Exercise objective: In the entries below, how many lines contain the string "theory"? Give the number by itself.

□ □ □ □ □ □ □

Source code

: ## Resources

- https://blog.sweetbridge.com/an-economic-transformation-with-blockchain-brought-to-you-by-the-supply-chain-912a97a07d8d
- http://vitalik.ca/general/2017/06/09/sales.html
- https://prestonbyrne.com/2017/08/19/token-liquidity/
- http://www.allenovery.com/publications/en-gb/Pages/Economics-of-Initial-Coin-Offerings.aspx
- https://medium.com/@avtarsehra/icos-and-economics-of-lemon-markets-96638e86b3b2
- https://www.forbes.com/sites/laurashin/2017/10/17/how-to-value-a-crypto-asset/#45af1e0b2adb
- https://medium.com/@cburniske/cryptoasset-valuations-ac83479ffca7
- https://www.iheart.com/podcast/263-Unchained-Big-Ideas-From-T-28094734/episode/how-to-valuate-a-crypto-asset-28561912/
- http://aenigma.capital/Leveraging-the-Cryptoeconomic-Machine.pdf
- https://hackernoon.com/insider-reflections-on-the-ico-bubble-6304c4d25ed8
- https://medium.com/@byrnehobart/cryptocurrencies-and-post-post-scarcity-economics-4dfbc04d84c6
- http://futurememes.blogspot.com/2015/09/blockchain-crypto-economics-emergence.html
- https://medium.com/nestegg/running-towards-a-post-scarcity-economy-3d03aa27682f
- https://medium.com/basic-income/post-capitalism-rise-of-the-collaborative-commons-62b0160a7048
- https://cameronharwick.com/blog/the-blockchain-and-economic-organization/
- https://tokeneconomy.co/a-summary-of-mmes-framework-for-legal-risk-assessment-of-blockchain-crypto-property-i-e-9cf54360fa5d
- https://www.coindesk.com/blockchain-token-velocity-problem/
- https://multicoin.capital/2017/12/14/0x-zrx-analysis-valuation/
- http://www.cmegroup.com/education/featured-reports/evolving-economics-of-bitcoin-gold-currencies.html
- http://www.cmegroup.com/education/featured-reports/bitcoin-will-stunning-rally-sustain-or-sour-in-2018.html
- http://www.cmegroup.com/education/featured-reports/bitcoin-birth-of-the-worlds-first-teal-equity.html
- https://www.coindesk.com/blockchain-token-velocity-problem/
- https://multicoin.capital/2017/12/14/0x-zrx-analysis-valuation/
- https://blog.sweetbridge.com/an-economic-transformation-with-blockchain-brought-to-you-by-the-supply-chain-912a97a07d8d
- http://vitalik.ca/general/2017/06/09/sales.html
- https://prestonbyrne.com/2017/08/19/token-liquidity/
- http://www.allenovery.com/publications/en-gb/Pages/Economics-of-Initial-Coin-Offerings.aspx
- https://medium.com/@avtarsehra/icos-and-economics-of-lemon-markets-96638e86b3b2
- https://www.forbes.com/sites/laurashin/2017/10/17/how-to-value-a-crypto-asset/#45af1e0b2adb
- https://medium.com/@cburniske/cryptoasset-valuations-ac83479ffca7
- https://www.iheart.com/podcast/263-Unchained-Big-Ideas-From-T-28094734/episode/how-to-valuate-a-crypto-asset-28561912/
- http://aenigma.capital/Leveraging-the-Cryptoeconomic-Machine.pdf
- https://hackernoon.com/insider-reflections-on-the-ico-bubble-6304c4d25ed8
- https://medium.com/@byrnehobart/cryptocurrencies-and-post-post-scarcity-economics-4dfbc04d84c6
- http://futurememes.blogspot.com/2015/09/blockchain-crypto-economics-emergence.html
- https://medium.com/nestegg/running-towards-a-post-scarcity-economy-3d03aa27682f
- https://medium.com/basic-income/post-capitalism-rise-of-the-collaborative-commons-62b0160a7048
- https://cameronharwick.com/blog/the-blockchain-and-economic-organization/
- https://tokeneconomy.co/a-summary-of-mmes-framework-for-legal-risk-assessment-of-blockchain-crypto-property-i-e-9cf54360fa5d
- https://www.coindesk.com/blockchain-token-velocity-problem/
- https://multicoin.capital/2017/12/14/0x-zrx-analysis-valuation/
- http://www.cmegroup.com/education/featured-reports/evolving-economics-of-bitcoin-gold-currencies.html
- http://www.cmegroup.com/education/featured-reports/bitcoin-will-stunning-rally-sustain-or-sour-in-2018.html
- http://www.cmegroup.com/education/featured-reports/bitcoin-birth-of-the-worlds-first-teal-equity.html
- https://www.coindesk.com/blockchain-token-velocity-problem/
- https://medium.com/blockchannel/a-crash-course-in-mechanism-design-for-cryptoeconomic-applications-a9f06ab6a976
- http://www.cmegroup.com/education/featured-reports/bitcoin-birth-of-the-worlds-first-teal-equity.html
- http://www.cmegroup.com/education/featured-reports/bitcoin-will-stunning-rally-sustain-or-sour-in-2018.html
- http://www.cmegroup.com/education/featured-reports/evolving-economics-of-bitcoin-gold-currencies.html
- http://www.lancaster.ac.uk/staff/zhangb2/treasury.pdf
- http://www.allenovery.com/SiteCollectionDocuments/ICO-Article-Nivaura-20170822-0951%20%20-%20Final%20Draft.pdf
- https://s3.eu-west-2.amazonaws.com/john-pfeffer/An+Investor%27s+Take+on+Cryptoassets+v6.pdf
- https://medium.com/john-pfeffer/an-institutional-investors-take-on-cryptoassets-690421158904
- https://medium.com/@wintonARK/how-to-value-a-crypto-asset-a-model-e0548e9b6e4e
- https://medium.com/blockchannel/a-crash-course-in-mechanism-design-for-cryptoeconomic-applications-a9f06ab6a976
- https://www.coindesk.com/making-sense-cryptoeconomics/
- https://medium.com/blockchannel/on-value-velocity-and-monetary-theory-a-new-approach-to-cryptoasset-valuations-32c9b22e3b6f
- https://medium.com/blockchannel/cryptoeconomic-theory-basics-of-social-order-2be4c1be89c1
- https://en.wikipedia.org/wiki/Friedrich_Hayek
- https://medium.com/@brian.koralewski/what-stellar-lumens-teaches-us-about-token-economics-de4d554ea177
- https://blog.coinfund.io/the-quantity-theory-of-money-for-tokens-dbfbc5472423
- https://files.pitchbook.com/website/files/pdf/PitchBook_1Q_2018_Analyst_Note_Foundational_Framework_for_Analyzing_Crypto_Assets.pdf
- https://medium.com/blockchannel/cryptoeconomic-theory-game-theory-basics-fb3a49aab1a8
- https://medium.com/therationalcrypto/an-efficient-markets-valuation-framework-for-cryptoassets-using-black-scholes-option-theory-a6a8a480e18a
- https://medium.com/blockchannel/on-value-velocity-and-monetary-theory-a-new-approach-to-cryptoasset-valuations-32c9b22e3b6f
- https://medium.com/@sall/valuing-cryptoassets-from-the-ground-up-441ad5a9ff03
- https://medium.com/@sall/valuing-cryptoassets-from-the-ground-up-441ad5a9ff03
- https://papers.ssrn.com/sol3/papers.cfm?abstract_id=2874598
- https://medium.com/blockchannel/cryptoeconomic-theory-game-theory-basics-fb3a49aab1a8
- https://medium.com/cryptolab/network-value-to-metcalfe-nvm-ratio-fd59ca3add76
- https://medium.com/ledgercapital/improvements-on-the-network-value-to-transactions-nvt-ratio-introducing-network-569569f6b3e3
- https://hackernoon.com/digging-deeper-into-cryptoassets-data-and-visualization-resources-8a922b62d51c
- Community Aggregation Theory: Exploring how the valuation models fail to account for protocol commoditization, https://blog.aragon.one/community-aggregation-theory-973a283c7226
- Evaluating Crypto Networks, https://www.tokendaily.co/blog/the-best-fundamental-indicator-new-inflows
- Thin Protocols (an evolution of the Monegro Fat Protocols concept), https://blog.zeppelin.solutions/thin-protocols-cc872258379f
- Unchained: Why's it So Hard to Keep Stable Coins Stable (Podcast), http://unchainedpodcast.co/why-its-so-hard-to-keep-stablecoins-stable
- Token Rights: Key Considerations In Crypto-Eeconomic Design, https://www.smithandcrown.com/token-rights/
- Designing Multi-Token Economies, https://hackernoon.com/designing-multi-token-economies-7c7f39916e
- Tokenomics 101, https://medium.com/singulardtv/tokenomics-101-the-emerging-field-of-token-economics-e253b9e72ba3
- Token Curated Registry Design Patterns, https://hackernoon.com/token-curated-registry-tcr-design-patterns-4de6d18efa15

□ □ □ □ □ □ □

Answer to this problem: 8